Why is DCIRN important to me? Don Carless - UK Expert on BSI TCT 7/3, TCT 7/1 & 7/2
Clean Hands and Best Practice
I first encountered the suggestion of a Data Centre incident Reporting Network (DCIRN) as a global method of anonymously posting DC incidents for open analysis and advice for best practise, when I saw a presentation by Ed Ansett (i3 Solutions) a few years ago at Data Centre Dynamics (DCD) in London.
Ed had been given dispensation to disclose his findings from investigating an incident at the Singapore Stock Exchange (SSE) – sharing information as a simple, but totally altruistic gesture to help the industry. Until that event the Data Centre industry was secretive – incidents and failures were communicated in whispers, causes were mostly speculative and lessons had to relearned the hard way – I was struck by how valuable sharing root cause information can be and what a magnanimous and mature gesture had been made by SSE – an example to us all, and one that I recognised needed to be emulated throughout the industry. DCiRN will be that vehicle.
At the opposite end of the spectrum (in terms of responsible behaviour) – I recently notified a manufacturer that I’d discovered a fault; their response was to send me a firmware patch – which solved the problem, but the event had been avoidable. I asked why I hadn’t received the software patch by default, and, are there any other software patches available for issues I hadn’t discovered? The response of the manufacturer was that they only send patches to customers who had experienced the issue. This wholly reflects our industry. The motivation, it seems, was to maintain their reputation and market perception –which is, in my opinion a short term and irresponsible attitude and not necessarily in the best interest of our industry.
Our industry was founded on the business requirement to store and process data, most of which was not necessarily time or life sensitive, end of day or period reconciliations could resolve outage problems.

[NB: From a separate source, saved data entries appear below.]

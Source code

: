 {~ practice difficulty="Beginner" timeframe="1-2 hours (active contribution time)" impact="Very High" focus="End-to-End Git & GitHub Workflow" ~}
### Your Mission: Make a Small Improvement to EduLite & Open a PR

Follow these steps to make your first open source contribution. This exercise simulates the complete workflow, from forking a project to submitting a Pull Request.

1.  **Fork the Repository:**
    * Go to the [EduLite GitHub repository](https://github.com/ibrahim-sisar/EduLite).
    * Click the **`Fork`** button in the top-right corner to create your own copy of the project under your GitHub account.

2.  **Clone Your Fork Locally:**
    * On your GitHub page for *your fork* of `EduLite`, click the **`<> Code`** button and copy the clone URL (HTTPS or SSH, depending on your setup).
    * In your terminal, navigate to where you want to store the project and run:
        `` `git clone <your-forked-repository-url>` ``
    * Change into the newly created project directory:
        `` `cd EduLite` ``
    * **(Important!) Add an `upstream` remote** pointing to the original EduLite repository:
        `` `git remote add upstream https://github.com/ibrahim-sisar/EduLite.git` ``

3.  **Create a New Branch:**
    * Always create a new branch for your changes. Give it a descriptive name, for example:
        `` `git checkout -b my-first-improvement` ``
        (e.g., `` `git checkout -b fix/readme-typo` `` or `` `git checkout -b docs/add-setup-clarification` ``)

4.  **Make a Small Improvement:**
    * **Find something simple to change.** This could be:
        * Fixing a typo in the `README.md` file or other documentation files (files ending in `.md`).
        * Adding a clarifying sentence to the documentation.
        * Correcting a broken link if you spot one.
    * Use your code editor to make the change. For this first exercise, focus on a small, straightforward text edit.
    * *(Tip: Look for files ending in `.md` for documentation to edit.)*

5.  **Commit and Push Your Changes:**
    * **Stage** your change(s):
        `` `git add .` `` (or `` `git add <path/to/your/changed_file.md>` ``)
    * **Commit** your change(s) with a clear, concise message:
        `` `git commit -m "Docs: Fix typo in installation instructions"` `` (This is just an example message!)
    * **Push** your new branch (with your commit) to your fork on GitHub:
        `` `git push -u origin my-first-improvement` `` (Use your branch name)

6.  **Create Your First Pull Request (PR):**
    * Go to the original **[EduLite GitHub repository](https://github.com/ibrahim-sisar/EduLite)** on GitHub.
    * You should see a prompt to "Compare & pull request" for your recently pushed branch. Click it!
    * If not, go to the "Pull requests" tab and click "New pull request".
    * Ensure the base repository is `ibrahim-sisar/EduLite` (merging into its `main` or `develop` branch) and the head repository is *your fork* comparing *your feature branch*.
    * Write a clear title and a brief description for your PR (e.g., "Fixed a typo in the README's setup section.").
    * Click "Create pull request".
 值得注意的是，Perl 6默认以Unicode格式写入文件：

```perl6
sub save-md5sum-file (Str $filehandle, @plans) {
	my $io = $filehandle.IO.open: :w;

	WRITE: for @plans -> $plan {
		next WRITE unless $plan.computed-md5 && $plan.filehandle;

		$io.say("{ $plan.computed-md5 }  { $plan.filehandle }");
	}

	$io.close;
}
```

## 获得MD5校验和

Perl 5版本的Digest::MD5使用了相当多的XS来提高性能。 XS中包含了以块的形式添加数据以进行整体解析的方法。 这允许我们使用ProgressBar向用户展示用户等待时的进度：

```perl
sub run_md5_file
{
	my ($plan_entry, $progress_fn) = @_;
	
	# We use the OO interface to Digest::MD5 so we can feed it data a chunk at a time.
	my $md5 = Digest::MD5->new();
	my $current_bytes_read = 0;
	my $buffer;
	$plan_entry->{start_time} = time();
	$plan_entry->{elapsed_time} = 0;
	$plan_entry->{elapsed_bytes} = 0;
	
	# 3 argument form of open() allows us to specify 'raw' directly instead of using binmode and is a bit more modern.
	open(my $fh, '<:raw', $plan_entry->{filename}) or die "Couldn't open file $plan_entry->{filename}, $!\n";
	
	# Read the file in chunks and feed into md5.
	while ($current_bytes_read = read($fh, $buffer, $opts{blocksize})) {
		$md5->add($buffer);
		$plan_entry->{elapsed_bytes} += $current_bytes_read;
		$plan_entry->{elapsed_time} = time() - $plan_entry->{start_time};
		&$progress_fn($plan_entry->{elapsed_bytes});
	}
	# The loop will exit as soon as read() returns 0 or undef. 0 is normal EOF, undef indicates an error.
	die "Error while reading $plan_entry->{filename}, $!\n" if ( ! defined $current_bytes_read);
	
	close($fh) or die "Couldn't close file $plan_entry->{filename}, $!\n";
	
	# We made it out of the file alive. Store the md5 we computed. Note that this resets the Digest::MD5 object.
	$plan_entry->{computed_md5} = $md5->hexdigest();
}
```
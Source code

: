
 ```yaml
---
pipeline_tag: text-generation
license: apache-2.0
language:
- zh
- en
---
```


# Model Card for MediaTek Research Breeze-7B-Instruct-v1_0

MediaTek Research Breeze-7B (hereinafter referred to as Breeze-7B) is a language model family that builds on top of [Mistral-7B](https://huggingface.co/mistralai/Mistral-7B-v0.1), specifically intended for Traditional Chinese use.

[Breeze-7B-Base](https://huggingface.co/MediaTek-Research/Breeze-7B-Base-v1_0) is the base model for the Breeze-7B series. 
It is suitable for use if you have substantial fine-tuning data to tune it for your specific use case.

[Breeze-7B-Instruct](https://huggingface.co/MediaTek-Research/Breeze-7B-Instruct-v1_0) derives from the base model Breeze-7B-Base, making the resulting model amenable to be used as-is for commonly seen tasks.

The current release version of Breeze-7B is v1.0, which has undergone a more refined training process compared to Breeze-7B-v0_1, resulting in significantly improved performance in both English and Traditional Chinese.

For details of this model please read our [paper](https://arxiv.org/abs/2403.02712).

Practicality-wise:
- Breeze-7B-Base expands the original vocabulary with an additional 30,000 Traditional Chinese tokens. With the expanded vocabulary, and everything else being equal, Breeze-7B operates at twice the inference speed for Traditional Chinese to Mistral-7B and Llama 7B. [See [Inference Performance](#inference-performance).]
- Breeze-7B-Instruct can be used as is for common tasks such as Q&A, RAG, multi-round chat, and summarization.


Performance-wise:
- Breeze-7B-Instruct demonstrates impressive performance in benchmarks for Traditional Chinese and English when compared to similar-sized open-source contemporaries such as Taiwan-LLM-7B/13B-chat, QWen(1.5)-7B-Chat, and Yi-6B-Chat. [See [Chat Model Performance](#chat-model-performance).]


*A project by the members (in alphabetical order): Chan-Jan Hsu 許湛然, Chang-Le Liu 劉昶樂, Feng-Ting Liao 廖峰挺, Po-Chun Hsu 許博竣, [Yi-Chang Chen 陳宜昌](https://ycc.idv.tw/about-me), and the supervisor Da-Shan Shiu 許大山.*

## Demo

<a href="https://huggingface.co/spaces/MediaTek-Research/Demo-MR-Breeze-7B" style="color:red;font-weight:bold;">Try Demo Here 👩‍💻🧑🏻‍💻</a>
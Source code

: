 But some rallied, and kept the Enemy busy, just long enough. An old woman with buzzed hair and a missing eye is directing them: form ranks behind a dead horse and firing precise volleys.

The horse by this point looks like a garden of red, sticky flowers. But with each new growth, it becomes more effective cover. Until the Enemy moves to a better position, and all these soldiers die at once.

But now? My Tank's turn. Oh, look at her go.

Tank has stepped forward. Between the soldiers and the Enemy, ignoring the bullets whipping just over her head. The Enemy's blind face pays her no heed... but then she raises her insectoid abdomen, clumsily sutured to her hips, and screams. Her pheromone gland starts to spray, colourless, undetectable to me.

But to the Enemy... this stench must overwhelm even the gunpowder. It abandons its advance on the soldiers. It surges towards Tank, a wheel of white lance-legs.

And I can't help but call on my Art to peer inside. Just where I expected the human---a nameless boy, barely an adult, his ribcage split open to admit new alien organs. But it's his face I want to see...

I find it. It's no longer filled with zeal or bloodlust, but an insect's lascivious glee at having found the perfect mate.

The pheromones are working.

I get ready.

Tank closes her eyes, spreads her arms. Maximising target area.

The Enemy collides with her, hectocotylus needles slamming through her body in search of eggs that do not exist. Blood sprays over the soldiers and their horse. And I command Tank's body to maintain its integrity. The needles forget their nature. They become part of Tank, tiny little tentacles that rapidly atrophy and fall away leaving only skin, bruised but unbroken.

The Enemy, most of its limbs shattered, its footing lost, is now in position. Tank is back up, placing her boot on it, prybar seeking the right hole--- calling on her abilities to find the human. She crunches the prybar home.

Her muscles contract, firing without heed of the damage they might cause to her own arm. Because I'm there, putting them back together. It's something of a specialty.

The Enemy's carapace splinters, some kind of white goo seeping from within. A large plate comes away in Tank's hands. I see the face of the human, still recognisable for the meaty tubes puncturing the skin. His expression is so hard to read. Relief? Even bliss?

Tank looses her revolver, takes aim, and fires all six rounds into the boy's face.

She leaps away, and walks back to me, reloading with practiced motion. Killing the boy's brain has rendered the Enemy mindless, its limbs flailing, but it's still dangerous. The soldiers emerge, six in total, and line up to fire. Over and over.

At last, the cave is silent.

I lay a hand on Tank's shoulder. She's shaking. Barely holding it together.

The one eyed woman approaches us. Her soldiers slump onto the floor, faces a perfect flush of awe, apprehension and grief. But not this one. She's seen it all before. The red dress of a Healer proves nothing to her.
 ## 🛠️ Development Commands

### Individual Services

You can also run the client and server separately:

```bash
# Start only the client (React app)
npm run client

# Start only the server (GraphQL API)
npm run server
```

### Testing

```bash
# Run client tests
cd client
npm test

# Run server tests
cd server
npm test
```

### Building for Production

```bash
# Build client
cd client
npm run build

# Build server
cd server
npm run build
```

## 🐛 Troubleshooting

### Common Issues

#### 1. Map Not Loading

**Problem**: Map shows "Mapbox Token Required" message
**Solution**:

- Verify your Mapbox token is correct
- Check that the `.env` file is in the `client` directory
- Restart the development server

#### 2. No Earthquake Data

Our world now houses systems as diverse as hospital data and autonomous systems running on digital infrastructure, Smart Cities have integrated digital nervous systems to manage everything from traffic lights and trains to emergency communication systems – incidents could result in human fatalities.
Ed drew the parallel with the Airline Industry and their anonymised reporting system CHIRP. Early signs of bad practise, malfunction or poor design are shared in the airline industry. This makes sense to me. The end game is, you can’t hide an airplane crash – there will always be a follow up investigation involving government bodies and often law suits and compensation. As an industry if a DC failure takes life – how can we demonstrate we have clean hands and used best practice? I believe the answer is DCiRN. The alternative will be the dead hand of Government regulation – which will be painful and expensive. We have to grow up – we need to share best practices – DCiRN is important – we need to be able to tell Governments “We’re on it!” and this is how we’re ensuring transparency and best practice.
Another benefit of DCiRN is we can demonstrate to the consumer that our offerings are more reliable, designed and operated using the latest learnings and best practise that go beyond standards. The assurance of the anonymization process maintains our employers and customers reputation in the market. Within the organisation I’ve drummed into all my staff that - if they are aware of an incident – then “hands-up” and don’t hide anything. However, I can now seek root cause analysis and publish our lessons learned anonymously to the industry. My industry is a mechanical and electrical world all designed and managed by humans – currently a teams reputation is all about how they recover from an incident. However, I would rather avoid the incident.
By passing our learnings forward and agreeing to share information via DCiRN, we can all sleep better at night.